Records for this exercise ->
----------

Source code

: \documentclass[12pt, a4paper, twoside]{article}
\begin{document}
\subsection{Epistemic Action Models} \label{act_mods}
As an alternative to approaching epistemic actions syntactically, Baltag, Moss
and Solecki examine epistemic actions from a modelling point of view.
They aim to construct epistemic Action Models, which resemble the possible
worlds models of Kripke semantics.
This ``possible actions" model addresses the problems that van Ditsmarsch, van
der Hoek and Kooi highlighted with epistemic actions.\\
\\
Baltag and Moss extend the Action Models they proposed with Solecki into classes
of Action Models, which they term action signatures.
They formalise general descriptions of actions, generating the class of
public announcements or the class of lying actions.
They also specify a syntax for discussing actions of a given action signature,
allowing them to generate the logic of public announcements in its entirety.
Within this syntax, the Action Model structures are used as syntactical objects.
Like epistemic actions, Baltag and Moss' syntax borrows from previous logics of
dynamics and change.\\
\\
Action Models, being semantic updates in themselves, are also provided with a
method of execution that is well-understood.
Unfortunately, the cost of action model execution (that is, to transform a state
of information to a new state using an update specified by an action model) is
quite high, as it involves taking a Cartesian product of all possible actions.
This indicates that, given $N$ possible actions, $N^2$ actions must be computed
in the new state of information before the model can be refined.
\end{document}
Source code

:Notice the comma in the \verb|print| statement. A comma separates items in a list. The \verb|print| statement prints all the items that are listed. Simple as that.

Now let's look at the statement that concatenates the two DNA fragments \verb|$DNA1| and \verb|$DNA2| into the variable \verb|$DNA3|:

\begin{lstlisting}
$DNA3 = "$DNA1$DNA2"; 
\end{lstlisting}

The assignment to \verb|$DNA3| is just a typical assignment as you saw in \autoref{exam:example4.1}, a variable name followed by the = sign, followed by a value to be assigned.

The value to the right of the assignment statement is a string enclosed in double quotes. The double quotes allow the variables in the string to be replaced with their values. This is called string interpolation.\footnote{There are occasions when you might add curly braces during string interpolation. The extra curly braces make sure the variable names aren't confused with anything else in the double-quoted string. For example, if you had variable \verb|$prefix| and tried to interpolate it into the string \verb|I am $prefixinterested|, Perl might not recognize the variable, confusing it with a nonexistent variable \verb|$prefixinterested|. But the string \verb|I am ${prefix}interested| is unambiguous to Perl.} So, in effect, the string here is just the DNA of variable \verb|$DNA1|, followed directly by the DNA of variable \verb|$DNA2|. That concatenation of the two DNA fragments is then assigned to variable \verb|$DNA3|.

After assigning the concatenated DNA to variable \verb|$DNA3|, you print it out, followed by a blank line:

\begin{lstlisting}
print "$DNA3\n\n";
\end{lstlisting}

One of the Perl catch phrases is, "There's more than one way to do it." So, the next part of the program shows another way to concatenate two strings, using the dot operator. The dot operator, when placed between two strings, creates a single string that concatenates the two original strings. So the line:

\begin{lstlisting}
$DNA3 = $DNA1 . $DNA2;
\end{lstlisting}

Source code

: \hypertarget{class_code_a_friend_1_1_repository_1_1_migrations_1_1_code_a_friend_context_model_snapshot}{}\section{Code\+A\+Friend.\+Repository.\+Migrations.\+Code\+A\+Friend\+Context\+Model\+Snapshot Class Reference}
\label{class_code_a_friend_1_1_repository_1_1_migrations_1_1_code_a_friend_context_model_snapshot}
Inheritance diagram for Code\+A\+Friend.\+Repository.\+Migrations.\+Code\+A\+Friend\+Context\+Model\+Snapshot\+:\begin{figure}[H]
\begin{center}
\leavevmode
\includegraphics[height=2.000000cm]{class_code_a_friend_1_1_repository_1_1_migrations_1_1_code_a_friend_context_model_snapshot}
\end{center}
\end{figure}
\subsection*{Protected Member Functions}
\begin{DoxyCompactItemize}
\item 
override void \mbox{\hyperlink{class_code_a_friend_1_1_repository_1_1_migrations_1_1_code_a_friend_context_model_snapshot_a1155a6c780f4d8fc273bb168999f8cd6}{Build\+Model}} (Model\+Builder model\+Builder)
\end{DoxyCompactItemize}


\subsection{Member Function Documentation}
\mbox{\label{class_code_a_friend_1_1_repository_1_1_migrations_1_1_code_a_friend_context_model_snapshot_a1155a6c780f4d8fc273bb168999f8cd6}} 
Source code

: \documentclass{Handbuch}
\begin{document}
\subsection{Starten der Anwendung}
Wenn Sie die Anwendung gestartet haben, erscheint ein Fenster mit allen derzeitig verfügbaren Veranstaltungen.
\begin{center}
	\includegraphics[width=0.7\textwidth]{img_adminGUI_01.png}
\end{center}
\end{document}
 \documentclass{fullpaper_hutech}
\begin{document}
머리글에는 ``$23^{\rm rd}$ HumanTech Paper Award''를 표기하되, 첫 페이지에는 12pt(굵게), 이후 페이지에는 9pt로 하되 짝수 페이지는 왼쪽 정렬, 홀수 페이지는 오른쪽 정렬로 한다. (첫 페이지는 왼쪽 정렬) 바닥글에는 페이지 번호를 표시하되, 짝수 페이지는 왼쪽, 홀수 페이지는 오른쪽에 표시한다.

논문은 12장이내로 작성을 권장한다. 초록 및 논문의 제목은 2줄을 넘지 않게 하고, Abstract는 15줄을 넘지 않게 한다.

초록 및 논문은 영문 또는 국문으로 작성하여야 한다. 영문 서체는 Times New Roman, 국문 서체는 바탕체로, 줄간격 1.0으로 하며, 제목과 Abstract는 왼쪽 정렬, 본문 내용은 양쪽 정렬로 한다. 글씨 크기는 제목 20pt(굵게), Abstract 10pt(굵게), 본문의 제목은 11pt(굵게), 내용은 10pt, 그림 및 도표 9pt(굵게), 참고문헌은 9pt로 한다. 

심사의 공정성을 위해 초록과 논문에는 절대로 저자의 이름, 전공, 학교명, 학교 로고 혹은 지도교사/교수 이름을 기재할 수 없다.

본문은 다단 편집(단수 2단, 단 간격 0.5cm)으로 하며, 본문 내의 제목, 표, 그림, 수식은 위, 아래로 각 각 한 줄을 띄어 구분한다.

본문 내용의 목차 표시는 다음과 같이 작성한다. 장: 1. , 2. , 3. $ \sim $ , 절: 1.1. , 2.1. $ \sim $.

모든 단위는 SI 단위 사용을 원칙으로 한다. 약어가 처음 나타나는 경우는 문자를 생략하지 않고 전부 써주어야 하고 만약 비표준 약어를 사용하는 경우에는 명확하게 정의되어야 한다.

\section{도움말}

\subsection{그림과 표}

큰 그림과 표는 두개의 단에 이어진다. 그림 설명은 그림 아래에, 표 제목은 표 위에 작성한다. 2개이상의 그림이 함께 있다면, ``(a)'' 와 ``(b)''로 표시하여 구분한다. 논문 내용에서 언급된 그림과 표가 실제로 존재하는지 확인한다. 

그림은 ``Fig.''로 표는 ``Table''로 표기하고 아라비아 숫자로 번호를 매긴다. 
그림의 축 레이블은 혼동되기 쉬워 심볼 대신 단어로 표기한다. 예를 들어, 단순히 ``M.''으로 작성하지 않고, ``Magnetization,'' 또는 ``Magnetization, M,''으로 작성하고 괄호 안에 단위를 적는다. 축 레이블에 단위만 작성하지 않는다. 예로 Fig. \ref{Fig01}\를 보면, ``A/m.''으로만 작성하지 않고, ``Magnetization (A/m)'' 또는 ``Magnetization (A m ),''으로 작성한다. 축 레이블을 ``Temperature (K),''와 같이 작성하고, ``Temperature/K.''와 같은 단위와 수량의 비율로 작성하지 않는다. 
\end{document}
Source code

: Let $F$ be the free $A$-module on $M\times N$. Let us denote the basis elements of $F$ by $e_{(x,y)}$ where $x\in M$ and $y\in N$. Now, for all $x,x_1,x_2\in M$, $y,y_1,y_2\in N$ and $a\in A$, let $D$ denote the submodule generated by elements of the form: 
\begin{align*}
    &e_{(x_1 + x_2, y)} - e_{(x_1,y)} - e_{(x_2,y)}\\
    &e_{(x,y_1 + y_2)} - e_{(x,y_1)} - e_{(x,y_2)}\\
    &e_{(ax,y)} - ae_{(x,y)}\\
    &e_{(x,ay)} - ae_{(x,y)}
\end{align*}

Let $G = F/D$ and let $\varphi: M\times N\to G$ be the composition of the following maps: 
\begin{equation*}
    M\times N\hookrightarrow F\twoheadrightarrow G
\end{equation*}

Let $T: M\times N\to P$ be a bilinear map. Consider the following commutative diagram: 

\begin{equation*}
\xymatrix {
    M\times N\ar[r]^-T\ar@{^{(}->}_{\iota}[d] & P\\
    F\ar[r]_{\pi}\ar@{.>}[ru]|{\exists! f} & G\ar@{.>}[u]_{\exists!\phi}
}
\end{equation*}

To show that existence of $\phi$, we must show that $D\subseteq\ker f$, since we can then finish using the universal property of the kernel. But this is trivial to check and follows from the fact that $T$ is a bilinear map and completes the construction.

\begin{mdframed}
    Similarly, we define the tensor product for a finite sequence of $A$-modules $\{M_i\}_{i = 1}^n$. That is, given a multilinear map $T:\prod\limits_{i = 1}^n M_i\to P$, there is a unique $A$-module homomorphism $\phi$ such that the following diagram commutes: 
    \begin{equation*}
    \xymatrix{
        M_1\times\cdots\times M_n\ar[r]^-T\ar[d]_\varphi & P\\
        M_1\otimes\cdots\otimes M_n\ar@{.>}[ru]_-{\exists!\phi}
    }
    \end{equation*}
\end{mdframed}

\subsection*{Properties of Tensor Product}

----------

Copy the lines above exactly. Start with the line containing "모든 단위는 SI 단위", end with the line containing "숫자로 번호를 매긴다.", and include both.

Output for this exercise ->
모든 단위는 SI 단위 사용을 원칙으로 한다. 약어가 처음 나타나는 경우는 문자를 생략하지 않고 전부 써주어야 하고 만약 비표준 약어를 사용하는 경우에는 명확하게 정의되어야 한다.

\section{도움말}

\subsection{그림과 표}

큰 그림과 표는 두개의 단에 이어진다. 그림 설명은 그림 아래에, 표 제목은 표 위에 작성한다. 2개이상의 그림이 함께 있다면, ``(a)'' 와 ``(b)''로 표시하여 구분한다. 논문 내용에서 언급된 그림과 표가 실제로 존재하는지 확인한다. 

그림은 ``Fig.''로 표는 ``Table''로 표기하고 아라비아 숫자로 번호를 매긴다. 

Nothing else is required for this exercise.